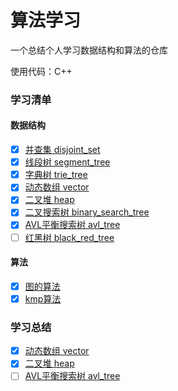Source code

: # 算法学习

一个总结个人学习数据结构和算法的仓库

使用代码：C++

### 学习清单
#### 数据结构
- [x] [并查集 disjoint_set](disjoint_set) 
- [x] [线段树 segment_tree](segment_tree) 
- [x] [字典树 trie_tree](trie_tree) 
- [x] [动态数组 vector](vector)
- [x] [二叉堆 heap](heap)
- [x] [二叉搜索树 binary_search_tree](binary_search_tree)    
- [x] [AVL平衡搜索树 avl_tree](avl_tree) 
- [ ] [红黑树 black_red_tree](black_red_tree) 

#### 算法
- [x] [图的算法](graph)
- [x] [kmp算法](kmp)

### 学习总结
- [x] [动态数组 vector](vector)
- [x] [二叉堆 heap](heap)  
- [ ] [AVL平衡搜索树 avl_tree](avl_tree)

Work required
Your copy should hold every record word for word and none of the pictures.

Exercise response
Source code

: # 算法学习

一个总结个人学习数据结构和算法的仓库

使用代码：C++

### 学习清单
#### 数据结构
- [x] [并查集 disjoint_set](disjoint_set) 
- [x] [线段树 segment_tree](segment_tree) 
- [x] [字典树 trie_tree](trie_tree) 
- [x] [动态数组 vector](vector)
- [x] [二叉堆 heap](heap)
- [x] [二叉搜索树 binary_search_tree](binary_search_tree)    
- [x] [AVL平衡搜索树 avl_tree](avl_tree) 
- [ ] [红黑树 black_red_tree](black_red_tree) 

#### 算法
- [x] [图的算法](graph)
- [x] [kmp算法](kmp)

### 学习总结
- [x] [动态数组 vector](vector)
- [x] [二叉堆 heap](heap)  
- [ ] [AVL平衡搜索树 avl_tree](avl_tree)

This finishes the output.